En 1271, Robert l’Anglais rédige à Montpellier ses Gloses sur le Traité de la sphère de Joannes de Sacro Bosco. Au cours de la première glose du chapitre I, Robert dit quelle est l’utilité de la Science astronomique. « Cette utilité, dit-il[2], est encore rendue manifeste par l’opération de la Médecine. Le médecin ne peut guérir, en effet, s’il ignore la cause de la maladie ; et cette cause ne peut être connue si l’on ignore le mouvement et la disposition des corps célestes, mouvement et disposition qui est la cause de toutes les dispositions des choses d’ici-bas. (Que quidem causa sciri non potest si ignoretur motus et dispositio corporum supracelestium que est causa cujuslibet dispositionis istorum inferiorum.) Si l’on ignore la cause des effets les plus élevés, on ignore aussi la cause des effets qui viennent ensuite ; car, ainsi qu’on le voit au commencement du Livre des Causes ? la cause primaire a, sur l’effet qu’elle produit, plus d’influence que la cause secondaire… »

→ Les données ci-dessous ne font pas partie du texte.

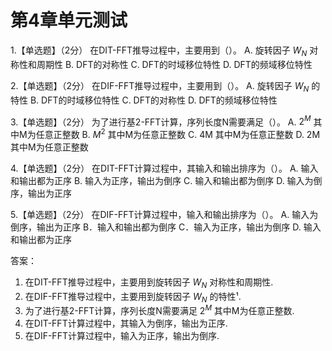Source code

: # 第4章单元测试

1.【单选题】（2分）
在DIT-FFT推导过程中，主要用到（）。
A. 旋转因子 $W_N$ 对称性和周期性
B. DFT的对称性
C. DFT的时域移位特性
D. DFT的频域移位特性

2.【单选题】（2分）
在DIF-FFT推导过程中，主要用到（）。
A. 旋转因子 $W_N$ 的特性
B. DFT的时域移位特性
C. DFT的对称性
D. DFT的频域移位特性

3.【单选题】（2分）
为了进行基2-FFT计算，序列长度N需要满足（）。
A. $2^M$ 其中M为任意正整数
B. $M^2$ 其中M为任意正整数
C. 4M 其中M为任意正整数
D. 2M 其中M为任意正整数

4.【单选题】（2分）
在DIT-FFT计算过程中，其输入和输出排序为（）。
A. 输入和输出都为正序
B. 输入为正序，输出为倒序
C. 输入和输出都为倒序
D. 输入为倒序，输出为正序

5.【单选题】（2分）
在DIF-FFT计算过程中，输入和输出排序为（）。
A. 输入为倒序，输出为正序
B．输入和输出都为倒序
C．输入为正序，输出为倒序
D. 输入和输出都为正序

答案：

1. 在DIT-FFT推导过程中，主要用到旋转因子 $W_N$ 对称性和周期性.
2. 在DIF-FFT推导过程中，主要用到旋转因子 $W_N$ 的特性¹.
3. 为了进行基2-FFT计算，序列长度N需要满足 $2^M$ 其中M为任意正整数.
4. 在DIT-FFT计算过程中，其输入为倒序，输出为正序.
5. 在DIF-FFT计算过程中，输入为正序，输出为倒序.

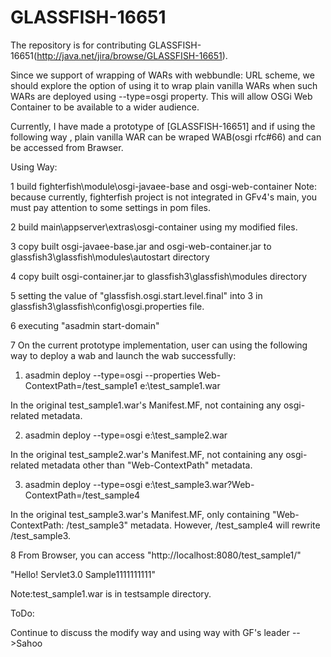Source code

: GLASSFISH-16651
===============

The repository is for contributing GLASSFISH-16651(http://java.net/jira/browse/GLASSFISH-16651).

Since we support of wrapping of WARs with webbundle: URL scheme, we should explore the option of using it to wrap plain vanilla WARs when such WARs are deployed using --type=osgi property. This will allow OSGi Web Container to be available to a wider audience.

Currently, I have made a prototype of [GLASSFISH-16651] and if using the following way ,  plain vanilla WAR can be wraped WAB(osgi rfc#66) and can be accessed from Brawser. 

Using Way:

1 build fighterfish\module\osgi-javaee-base and osgi-web-container 
Note: because currently, fighterfish project is not integrated in GFv4's main, you must pay attention to some settings in pom files.

2 build main\appserver\extras\osgi-container using my modified files.

3 copy built osgi-javaee-base.jar and osgi-web-container.jar to glassfish3\glassfish\modules\autostart directory

4 copy built osgi-container.jar  to  glassfish3\glassfish\modules  directory

5 setting the value of "glassfish.osgi.start.level.final" into 3 in glassfish3\glassfish\config\osgi.properties file.

6 executing "asadmin start-domain"

7 On the current prototype implementation, user can using the following
way to deploy a wab and launch the wab successfully:

1) asadmin deploy --type=osgi --properties Web-ContextPath=/test_sample1 e:\test_sample1.war

In the original test_sample1.war's Manifest.MF, not containing any
osgi-related metadata.

2) asadmin deploy --type=osgi e:\test_sample2.war

In the original test_sample2.war's Manifest.MF, not containing any
osgi-related metadata other than "Web-ContextPath" metadata.

3) asadmin deploy --type=osgi
e:\test_sample3.war?Web-ContextPath=/test_sample4

In the original test_sample3.war's Manifest.MF, only containing
"Web-ContextPath: /test_sample3" metadata. However, /test_sample4 will
rewrite  /test_sample3.

8 From Browser, you can access "http://localhost:8080/test_sample1/"

"Hello! Servlet3.0 Sample1111111111" 

Note:test_sample1.war is in testsample directory.

ToDo:

Continue to discuss the modify way and using way with GF's leader -->Sahoo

En disant que les mouvements et configurations des corps célestes produisent toutes les dispositions des choses d’ici-bas, Robert l’Anglais entend-il affirmer que les décisions mêmes de notre volonté reconnaissent cette cause ? Exempte-t-il, au contraire, notre liberté, de l’empire des astres ? Il ne nous le dit pas, et, dans ses nombreuses prescriptions d’astrologie médicale, nous n’avons rien trouvé qui nous fit deviner sa pensée.

  1. Compilatio Leupoldi ducatus austrie filii de astrorum Scientia Decem continens tractatus. Colophon : Compilatio Leupoldi ducatus Austrie filii de astrorum Scientia : explicit feliciter. Venetijs per Melchiorem Sessam : et Petrum de Ravanis socios. Anno incarnationis domini M cccccxx. die xv Julii. — Tract. V ; De annorum revolutionibus, cap. I ; fol. précédant le fol. sign. F, ro et vo.
  2. Tractarus de spera Jo. de Sacro Boscho cum glosis Ro. Anglici. Cap. I, glosa I. (Bibliothèque Nationale, fonds latin, ms. no 7392, fol. 2, col. d).